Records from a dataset
────

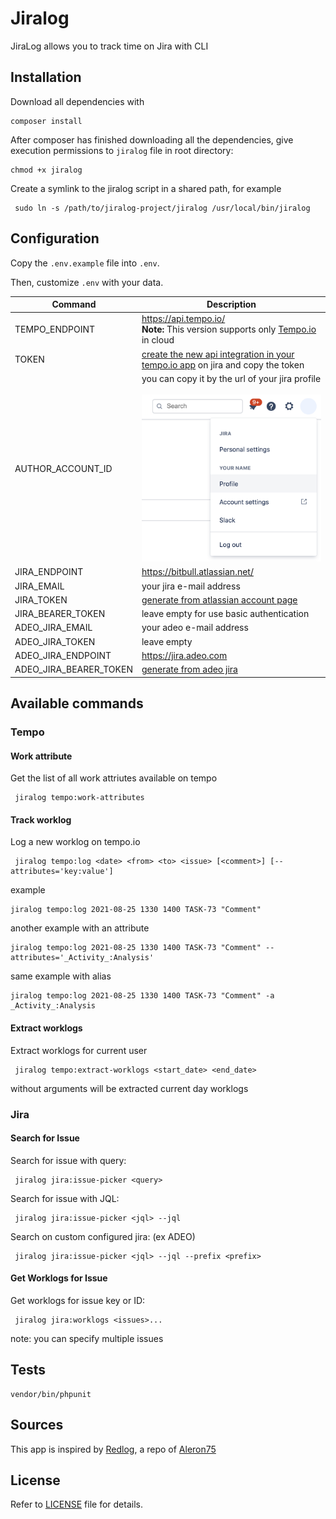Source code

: # Jiralog
JiraLog allows you to track time on Jira with CLI

## Installation

Download all dependencies with

    composer install

After composer has finished downloading all the dependencies, give execution permissions to `jiralog` file in root directory:

    chmod +x jiralog

Create a symlink to the jiralog script in a shared path, for example

     sudo ln -s /path/to/jiralog-project/jiralog /usr/local/bin/jiralog

## Configuration

Copy the `.env.example` file into `.env`.

Then, customize `.env` with your data.

| Command                | Description                                                                                                                                                                            |
|------------------------|----------------------------------------------------------------------------------------------------------------------------------------------------------------------------------------|
| TEMPO_ENDPOINT         | https://api.tempo.io/<br/>  **Note:** This version supports only [Tempo.io](https://www.tempo.io/) in cloud                                                                            |
| TOKEN                  | [create the new api integration in your tempo.io app](https://help.tempo.io/cloud/en/tempo-timesheets/developing-with-tempo/using-rest-api-integrations.html) on jira and copy the token |
| AUTHOR_ACCOUNT_ID      | you can copy it by the url of your jira profile<br/> <br/>![jira profile](docs/jira_profile.png)                                                                                       |
| JIRA_ENDPOINT          | https://bitbull.atlassian.net/                                                                                                                                                         |
| JIRA_EMAIL             | your jira e-mail address                                                                                                                                                               |
| JIRA_TOKEN             | [generate from atlassian account page](https://id.atlassian.com/manage-profile/security/api-tokens)                                                                                    |
| JIRA_BEARER_TOKEN      | leave empty for use basic authentication                                                                                                                                               |
| ADEO_JIRA_EMAIL        | your adeo e-mail address                                                                                                                                                               |
| ADEO_JIRA_TOKEN        | leave empty                                                                                                                                                                            |
| ADEO_JIRA_ENDPOINT     | https://jira.adeo.com                                                                                                                                                                  |
| ADEO_JIRA_BEARER_TOKEN | [generate from adeo jira](https://jira.adeo.com/secure/ViewProfile.jspa?selectedTab=com.atlassian.pats.pats-plugin:jira-user-personal-access-tokens)                                   | 


## Available commands

### Tempo

#### Work attribute 
Get the list of all work attriutes available on tempo

     jiralog tempo:work-attributes

#### Track worklog
Log a new worklog on tempo.io

     jiralog tempo:log <date> <from> <to> <issue> [<comment>] [--attributes='key:value']

example

    jiralog tempo:log 2021-08-25 1330 1400 TASK-73 "Comment"

another example with an attribute

    jiralog tempo:log 2021-08-25 1330 1400 TASK-73 "Comment" --attributes='_Activity_:Analysis'

same example with alias

    jiralog tempo:log 2021-08-25 1330 1400 TASK-73 "Comment" -a _Activity_:Analysis

#### Extract worklogs
Extract worklogs for current user

     jiralog tempo:extract-worklogs <start_date> <end_date>

without arguments will be extracted current day worklogs



### Jira

#### Search for Issue
Search for issue with query:

     jiralog jira:issue-picker <query>

Search for issue with JQL:

     jiralog jira:issue-picker <jql> --jql

Search on custom configured jira: (ex ADEO)

     jiralog jira:issue-picker <jql> --jql --prefix <prefix>



#### Get Worklogs for Issue
Get worklogs for issue key or ID:

     jiralog jira:worklogs <issues>...

note: you can specify multiple issues

## Tests

    vendor/bin/phpunit


## Sources
This app is inspired by [Redlog](https://github.com/aleron75/redlog), a repo of [Aleron75](https://github.com/aleron75)

## License
Refer to [LICENSE](LICENSE) file for details.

────

> **Brief**
Before printing the records again, strip out the pictures; change nothing else.

> **Answer box**
Source code

: # Jiralog
JiraLog allows you to track time on Jira with CLI

## Installation

Download all dependencies with

    composer install

After composer has finished downloading all the dependencies, give execution permissions to `jiralog` file in root directory:

    chmod +x jiralog

Create a symlink to the jiralog script in a shared path, for example

     sudo ln -s /path/to/jiralog-project/jiralog /usr/local/bin/jiralog

## Configuration

Copy the `.env.example` file into `.env`.

Then, customize `.env` with your data.

| Command                | Description                                                                                                                                                                            |
|------------------------|----------------------------------------------------------------------------------------------------------------------------------------------------------------------------------------|
| TEMPO_ENDPOINT         | https://api.tempo.io/<br/>  **Note:** This version supports only [Tempo.io](https://www.tempo.io/) in cloud                                                                            |
| TOKEN                  | [create the new api integration in your tempo.io app](https://help.tempo.io/cloud/en/tempo-timesheets/developing-with-tempo/using-rest-api-integrations.html) on jira and copy the token |
| AUTHOR_ACCOUNT_ID      | you can copy it by the url of your jira profile<br/> <br/>![jira profile](docs/jira_profile.png)                                                                                       |
| JIRA_ENDPOINT          | https://bitbull.atlassian.net/                                                                                                                                                         |
| JIRA_EMAIL             | your jira e-mail address                                                                                                                                                               |
| JIRA_TOKEN             | [generate from atlassian account page](https://id.atlassian.com/manage-profile/security/api-tokens)                                                                                    |
| JIRA_BEARER_TOKEN      | leave empty for use basic authentication                                                                                                                                               |
| ADEO_JIRA_EMAIL        | your adeo e-mail address                                                                                                                                                               |
| ADEO_JIRA_TOKEN        | leave empty                                                                                                                                                                            |
| ADEO_JIRA_ENDPOINT     | https://jira.adeo.com                                                                                                                                                                  |
| ADEO_JIRA_BEARER_TOKEN | [generate from adeo jira](https://jira.adeo.com/secure/ViewProfile.jspa?selectedTab=com.atlassian.pats.pats-plugin:jira-user-personal-access-tokens)                                   | 


## Available commands

### Tempo

#### Work attribute 
Get the list of all work attriutes available on tempo

     jiralog tempo:work-attributes

#### Track worklog
Log a new worklog on tempo.io

     jiralog tempo:log <date> <from> <to> <issue> [<comment>] [--attributes='key:value']

example

    jiralog tempo:log 2021-08-25 1330 1400 TASK-73 "Comment"

another example with an attribute

    jiralog tempo:log 2021-08-25 1330 1400 TASK-73 "Comment" --attributes='_Activity_:Analysis'

same example with alias

    jiralog tempo:log 2021-08-25 1330 1400 TASK-73 "Comment" -a _Activity_:Analysis

#### Extract worklogs
Extract worklogs for current user

     jiralog tempo:extract-worklogs <start_date> <end_date>

without arguments will be extracted current day worklogs



### Jira

#### Search for Issue
Search for issue with query:

     jiralog jira:issue-picker <query>

Search for issue with JQL:

     jiralog jira:issue-picker <jql> --jql

Search on custom configured jira: (ex ADEO)

     jiralog jira:issue-picker <jql> --jql --prefix <prefix>



#### Get Worklogs for Issue
Get worklogs for issue key or ID:

     jiralog jira:worklogs <issues>...

note: you can specify multiple issues

## Tests

    vendor/bin/phpunit


## Sources
This app is inspired by [Redlog](https://github.com/aleron75/redlog), a repo of [Aleron75](https://github.com/aleron75)

## License
Refer to [LICENSE](LICENSE) file for details.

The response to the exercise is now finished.